Description
Hello @bitwalker, we've been using Swarm for some time now and recently we started having a problem where our test suite seems to get blocked or deadlocked when it runs. It always get stuck at at the same point, printing the same logs and getting blocked there.
Below are the logs which are printed before the suite getting stuck:
[warn] [swarm on primary@127.0.0.1] [tracker:start_pid_remotely] failed to start {:tracker, "user_id", "acc_id"} on nonode@nohost: nodedown, retrying operation.. pid=<0.3704.0> application=swarm module=Swarm.Logger function=warn/1 file=/presence-api/deps/swarm/lib/swarm/logger.ex line=15
[error] [swarm on primary@127.0.0.1] [tracker:start_pid_remotely] ** (ErlangError) Erlang error: {:function_clause, {:gen_statem, :call, [{Swarm.Tracker, {:error, {:invalid_ring, :no_nodes}}}, {:track, {:tracker, "user_id", "acc_id"}, %{mfa: {Presence.Users.Swarm, :start, [{:user, "user_id", "acc_id"}, {:controller, "user_id", "acc_id"}, {:user_supervisor, "user_id", "acc_id"}, {:tracker, "user_id", "acc_id"}, %Presence.Models.User{account_id: "acc_id", user_id: "user_id"}]}}}, :infinity]}}
(stdlib) gen.erl:253: :gen.do_for_proc({Swarm.Tracker, {:error, {:invalid_ring, :no_nodes}}}, #Function<0.94381411/1 in :gen.call/4>)

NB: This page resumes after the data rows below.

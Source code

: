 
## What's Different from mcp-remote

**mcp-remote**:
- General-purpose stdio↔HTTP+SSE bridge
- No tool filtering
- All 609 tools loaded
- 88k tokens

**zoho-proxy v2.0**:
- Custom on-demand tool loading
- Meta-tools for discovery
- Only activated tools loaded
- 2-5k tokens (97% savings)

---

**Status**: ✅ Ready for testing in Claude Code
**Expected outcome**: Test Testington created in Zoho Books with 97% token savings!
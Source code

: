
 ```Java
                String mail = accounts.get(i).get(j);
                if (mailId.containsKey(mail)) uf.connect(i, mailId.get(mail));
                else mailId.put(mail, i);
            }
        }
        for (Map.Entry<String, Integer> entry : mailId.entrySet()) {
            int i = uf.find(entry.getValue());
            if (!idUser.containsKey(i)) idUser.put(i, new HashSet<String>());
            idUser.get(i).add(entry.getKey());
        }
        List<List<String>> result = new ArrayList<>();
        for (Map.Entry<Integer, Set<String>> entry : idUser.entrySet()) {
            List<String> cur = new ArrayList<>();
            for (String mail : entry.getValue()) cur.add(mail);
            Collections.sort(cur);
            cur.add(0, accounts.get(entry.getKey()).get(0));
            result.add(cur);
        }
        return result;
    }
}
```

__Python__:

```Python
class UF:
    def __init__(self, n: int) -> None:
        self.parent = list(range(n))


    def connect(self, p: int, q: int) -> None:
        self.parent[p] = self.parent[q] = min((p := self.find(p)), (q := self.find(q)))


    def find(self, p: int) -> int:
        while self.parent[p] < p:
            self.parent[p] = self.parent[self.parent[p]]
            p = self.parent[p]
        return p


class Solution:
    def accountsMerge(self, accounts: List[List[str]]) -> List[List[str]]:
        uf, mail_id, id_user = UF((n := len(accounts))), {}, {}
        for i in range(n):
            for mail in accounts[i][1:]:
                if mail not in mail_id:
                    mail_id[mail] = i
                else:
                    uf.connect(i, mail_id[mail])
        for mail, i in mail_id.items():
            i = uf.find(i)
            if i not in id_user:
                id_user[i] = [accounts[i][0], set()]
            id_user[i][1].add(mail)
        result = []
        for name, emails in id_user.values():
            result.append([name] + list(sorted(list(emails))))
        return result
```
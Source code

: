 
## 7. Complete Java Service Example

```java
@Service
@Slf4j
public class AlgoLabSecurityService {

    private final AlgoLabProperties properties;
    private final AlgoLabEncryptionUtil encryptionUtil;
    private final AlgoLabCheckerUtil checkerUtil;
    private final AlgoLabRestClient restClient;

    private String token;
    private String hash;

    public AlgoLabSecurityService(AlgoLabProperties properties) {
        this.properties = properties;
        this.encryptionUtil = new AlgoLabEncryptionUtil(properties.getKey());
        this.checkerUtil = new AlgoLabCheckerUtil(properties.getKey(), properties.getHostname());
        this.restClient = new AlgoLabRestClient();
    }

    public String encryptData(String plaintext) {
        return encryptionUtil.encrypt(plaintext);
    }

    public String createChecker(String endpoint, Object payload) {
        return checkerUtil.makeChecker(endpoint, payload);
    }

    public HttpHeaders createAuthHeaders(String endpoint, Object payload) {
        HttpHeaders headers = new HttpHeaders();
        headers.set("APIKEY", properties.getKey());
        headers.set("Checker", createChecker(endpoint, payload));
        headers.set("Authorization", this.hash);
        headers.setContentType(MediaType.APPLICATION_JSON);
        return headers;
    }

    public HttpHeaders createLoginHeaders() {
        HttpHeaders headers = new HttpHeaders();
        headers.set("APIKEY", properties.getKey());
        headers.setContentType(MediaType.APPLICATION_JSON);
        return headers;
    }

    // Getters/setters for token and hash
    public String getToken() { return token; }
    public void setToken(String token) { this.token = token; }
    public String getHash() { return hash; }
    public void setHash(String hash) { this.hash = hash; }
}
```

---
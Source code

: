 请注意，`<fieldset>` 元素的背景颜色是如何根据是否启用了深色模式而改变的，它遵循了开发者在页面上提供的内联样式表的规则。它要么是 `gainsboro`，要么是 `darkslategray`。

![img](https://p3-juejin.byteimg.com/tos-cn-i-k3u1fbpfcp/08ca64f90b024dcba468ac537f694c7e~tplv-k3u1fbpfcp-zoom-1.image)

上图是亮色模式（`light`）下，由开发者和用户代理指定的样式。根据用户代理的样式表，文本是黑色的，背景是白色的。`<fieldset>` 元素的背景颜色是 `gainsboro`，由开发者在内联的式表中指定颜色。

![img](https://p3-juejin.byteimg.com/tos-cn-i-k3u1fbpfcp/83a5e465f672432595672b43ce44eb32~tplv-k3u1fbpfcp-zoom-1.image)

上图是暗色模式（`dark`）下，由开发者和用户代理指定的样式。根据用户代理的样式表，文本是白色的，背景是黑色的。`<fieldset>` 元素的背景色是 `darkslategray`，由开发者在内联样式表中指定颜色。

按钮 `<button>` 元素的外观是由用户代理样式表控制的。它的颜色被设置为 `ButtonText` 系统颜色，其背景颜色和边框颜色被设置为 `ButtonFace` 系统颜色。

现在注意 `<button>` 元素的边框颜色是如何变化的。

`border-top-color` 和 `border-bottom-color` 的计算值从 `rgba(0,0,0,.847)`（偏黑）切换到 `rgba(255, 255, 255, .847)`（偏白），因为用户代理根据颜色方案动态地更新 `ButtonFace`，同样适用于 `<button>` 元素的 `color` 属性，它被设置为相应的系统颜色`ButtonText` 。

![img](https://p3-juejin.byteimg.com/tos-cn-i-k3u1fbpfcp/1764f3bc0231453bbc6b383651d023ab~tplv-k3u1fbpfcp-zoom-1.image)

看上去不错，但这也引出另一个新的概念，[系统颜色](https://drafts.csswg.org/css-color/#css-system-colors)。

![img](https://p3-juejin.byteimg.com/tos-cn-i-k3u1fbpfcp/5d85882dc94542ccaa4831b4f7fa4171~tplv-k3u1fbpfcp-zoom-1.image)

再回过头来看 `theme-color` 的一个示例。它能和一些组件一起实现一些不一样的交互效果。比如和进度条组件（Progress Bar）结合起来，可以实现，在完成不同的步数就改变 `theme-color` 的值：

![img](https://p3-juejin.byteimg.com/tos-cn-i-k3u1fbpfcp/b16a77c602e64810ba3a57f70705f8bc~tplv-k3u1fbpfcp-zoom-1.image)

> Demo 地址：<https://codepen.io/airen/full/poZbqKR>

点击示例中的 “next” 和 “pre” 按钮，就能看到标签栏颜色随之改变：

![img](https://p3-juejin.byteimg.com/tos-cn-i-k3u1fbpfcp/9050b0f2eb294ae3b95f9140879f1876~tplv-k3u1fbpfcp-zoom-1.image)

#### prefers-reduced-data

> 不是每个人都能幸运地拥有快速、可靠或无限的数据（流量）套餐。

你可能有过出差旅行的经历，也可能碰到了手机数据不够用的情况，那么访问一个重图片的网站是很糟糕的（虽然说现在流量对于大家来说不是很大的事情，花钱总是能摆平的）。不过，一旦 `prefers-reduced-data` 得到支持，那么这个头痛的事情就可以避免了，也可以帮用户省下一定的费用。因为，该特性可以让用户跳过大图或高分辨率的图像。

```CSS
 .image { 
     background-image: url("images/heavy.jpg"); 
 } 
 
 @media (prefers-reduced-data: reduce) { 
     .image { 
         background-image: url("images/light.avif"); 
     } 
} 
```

(stdlib) gen_statem.erl:591: :gen_statem.call_dirty/4
(swarm) lib/swarm/tracker/tracker.ex:1115: Swarm.Tracker.start_pid_remotely/6
(elixir) lib/task/supervised.ex:88: Task.Supervised.do_apply/2
(stdlib) proc_lib.erl:247: :proc_lib.init_p_do_apply/3
pid=<0.3704.0> application=swarm module=Swarm.Logger function=error/1 file=/presence-api/deps/swarm/lib/swarm/logger.ex line=27
[error] Task #PID<0.3704.0> started from Swarm.Tracker terminating
** (Protocol.UndefinedError) protocol String.Chars not implemented for {:error, {:invalid_ring, :no_nodes}}. This protocol is implemented for: Atom, BitString, Date, DateTime, Float, Integer, List, NaiveDateTime, Time, URI, Version, Version.Requirement
(elixir) /usr/local/src/elixir/lib/elixir/lib/string/chars.ex:3: String.Chars.impl_for!/1
(elixir) /usr/local/src/elixir/lib/elixir/lib/string/chars.ex:22: String.Chars.to_string/1
(swarm) lib/swarm/tracker/tracker.ex:1152: Swarm.Tracker.start_pid_remotely/6
(elixir) lib/task/supervised.ex:88: Task.Supervised.do_apply/2
(stdlib) proc_lib.erl:247: :proc_lib.init_p_do_apply/3
Function: #Function<1.98420104/0 in Swarm.Tracker.do_track/2>
Args: [] pid=<0.3704.0> error_logger=format
So far we've got no idea why it is getting stuck. Even worse, I had a hunch about what could be causing the problem. I altered the code I thought was problematic and the suite no longer got stuck (locally, running in a Docker container). However, the same problem seems to persist in our CI pipeline, which runs the same exact Docker image and test script. I've even executed the tests with the --trace
flag, which serialises all tests and should prevent deadlocks (I think).
I'm not sure if this is a bug in Swarm, or how we should proceed to try to dig deeper. I also find it quite odd that ExUnit isn't timing out... Maybe it's getting stuck between test cases?
Also what could cause such behaviour?